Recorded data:
****************************************

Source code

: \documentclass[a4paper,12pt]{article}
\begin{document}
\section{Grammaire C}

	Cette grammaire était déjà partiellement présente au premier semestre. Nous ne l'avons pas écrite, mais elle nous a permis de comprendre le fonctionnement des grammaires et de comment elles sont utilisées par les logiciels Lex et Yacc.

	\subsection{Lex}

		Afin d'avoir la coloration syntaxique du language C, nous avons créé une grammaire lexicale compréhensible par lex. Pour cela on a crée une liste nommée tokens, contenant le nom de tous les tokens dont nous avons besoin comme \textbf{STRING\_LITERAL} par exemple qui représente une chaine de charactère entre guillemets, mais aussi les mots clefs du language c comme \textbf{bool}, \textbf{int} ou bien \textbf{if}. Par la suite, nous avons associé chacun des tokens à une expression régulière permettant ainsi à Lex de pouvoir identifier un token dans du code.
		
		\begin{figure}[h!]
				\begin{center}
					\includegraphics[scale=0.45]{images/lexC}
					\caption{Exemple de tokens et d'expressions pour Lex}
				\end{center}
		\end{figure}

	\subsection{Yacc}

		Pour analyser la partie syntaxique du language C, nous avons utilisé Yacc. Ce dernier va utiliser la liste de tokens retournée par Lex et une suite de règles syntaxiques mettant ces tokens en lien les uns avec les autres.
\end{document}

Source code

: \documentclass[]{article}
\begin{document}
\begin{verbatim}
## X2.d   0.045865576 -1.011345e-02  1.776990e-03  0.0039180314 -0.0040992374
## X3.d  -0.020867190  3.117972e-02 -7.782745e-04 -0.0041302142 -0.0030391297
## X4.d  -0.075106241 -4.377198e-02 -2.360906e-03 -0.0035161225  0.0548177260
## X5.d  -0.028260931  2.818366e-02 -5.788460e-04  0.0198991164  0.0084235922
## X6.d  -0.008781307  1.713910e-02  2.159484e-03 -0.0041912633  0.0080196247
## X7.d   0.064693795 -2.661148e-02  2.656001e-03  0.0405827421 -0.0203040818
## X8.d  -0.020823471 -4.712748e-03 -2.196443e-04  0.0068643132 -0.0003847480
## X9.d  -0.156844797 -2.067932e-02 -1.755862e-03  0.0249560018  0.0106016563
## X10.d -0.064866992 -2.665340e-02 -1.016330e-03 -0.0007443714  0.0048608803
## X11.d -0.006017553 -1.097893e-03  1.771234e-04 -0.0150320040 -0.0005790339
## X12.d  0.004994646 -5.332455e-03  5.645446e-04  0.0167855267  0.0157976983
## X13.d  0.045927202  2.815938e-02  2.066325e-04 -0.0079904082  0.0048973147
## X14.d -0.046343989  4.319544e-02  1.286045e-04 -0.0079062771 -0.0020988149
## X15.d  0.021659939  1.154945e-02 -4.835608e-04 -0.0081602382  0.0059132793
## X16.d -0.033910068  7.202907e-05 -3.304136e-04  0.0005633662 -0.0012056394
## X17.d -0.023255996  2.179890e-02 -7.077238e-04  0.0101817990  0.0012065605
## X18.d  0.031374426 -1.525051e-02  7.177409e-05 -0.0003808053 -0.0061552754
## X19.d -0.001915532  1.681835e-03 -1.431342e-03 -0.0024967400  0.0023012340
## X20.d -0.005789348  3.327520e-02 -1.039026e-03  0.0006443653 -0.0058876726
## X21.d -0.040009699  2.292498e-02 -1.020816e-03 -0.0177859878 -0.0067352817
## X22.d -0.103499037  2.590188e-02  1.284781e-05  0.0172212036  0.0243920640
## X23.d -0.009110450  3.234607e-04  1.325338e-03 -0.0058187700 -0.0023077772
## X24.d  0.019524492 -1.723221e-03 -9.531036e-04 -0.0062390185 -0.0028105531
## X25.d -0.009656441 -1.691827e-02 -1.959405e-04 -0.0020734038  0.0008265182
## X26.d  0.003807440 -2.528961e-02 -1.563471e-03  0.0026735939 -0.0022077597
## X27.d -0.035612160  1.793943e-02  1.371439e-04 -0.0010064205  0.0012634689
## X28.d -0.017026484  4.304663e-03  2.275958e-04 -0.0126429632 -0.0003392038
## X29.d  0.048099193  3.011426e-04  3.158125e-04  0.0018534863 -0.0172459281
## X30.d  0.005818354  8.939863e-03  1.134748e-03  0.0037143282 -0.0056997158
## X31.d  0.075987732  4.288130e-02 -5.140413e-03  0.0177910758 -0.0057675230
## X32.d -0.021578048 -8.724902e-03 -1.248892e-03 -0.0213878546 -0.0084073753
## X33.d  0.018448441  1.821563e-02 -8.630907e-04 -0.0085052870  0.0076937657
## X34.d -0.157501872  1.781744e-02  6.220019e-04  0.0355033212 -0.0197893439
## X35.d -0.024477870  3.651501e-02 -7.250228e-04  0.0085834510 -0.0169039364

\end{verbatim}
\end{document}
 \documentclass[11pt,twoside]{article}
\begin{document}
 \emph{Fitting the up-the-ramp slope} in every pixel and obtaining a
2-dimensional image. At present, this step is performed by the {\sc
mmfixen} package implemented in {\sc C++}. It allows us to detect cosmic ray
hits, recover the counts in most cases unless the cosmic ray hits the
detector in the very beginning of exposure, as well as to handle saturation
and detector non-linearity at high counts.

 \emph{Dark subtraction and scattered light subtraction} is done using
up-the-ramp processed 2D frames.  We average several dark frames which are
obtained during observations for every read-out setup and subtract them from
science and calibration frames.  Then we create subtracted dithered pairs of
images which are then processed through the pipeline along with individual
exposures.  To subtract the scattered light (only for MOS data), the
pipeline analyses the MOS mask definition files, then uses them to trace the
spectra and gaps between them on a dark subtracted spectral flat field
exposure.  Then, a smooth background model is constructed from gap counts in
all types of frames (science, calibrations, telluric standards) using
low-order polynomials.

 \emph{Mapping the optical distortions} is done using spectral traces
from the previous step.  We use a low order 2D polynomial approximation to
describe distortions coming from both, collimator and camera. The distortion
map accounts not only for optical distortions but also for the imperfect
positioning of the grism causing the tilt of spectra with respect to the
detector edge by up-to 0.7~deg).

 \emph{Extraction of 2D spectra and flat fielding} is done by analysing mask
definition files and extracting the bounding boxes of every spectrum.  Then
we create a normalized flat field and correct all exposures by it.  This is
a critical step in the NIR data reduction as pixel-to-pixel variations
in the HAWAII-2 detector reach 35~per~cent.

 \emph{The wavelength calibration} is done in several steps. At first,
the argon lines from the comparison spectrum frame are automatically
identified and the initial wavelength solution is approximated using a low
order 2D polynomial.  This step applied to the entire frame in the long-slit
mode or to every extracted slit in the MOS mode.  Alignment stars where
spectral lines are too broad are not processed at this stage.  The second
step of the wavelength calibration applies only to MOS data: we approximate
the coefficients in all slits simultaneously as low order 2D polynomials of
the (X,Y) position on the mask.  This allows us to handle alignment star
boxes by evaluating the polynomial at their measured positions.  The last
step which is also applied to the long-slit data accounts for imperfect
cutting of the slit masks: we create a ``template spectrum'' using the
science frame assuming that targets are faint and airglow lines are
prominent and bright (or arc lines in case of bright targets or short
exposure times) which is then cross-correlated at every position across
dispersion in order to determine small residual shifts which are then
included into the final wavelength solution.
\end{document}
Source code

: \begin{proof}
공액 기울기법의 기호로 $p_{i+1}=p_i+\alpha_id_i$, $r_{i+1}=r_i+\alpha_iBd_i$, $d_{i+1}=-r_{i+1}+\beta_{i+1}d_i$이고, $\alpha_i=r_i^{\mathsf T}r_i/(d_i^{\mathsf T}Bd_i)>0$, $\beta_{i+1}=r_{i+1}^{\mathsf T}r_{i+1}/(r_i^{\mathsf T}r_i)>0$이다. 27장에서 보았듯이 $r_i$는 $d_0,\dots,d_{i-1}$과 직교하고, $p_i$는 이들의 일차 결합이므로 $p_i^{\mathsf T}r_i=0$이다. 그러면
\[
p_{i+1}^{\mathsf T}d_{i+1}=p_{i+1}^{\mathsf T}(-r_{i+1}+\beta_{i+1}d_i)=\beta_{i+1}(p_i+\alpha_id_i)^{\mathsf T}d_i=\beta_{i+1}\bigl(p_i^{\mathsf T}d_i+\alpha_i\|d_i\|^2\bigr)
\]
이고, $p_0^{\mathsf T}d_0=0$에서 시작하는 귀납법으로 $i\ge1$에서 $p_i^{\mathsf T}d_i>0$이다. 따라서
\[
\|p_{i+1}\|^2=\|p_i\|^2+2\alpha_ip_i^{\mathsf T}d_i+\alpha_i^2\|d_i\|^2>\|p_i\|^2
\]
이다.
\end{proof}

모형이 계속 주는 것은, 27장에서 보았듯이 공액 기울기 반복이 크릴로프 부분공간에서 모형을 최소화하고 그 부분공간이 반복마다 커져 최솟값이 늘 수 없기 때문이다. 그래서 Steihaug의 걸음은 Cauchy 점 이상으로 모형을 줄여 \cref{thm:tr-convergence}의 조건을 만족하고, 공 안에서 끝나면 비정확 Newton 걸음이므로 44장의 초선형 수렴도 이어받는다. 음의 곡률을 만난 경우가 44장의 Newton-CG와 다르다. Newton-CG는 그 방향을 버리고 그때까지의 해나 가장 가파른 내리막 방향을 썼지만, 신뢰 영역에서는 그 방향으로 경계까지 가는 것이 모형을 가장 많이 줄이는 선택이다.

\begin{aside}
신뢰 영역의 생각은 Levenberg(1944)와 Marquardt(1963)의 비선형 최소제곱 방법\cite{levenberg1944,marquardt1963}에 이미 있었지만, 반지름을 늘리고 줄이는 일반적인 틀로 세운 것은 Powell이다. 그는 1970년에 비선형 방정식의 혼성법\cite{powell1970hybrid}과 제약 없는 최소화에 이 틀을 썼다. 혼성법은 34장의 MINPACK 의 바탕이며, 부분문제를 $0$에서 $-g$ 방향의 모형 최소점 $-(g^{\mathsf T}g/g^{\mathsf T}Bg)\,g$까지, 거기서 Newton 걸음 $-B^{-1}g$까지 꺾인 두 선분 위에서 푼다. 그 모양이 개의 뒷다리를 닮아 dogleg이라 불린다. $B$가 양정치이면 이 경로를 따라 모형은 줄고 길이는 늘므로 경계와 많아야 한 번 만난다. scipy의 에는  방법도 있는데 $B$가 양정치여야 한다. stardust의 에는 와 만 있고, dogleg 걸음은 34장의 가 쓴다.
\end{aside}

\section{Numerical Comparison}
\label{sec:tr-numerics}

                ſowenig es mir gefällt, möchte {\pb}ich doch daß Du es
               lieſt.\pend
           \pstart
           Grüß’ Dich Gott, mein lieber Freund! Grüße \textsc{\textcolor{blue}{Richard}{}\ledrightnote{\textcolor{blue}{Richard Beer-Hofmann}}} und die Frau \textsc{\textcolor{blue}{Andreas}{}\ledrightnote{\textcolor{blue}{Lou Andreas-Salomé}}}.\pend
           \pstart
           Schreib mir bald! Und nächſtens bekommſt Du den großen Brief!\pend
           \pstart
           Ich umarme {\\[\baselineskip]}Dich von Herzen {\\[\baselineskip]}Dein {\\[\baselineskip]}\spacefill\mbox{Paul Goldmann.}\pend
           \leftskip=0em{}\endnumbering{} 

****************************************

**ACTIVITY**
Filter the entries by the string "detector" and copy each matching line.

**RESPONSE AREA**
detector in the very beginning of exposure, as well as to handle saturation
and detector non-linearity at high counts.
detector edge by up-to 0.7~deg).
in the HAWAII-2 detector reach 35~per~cent.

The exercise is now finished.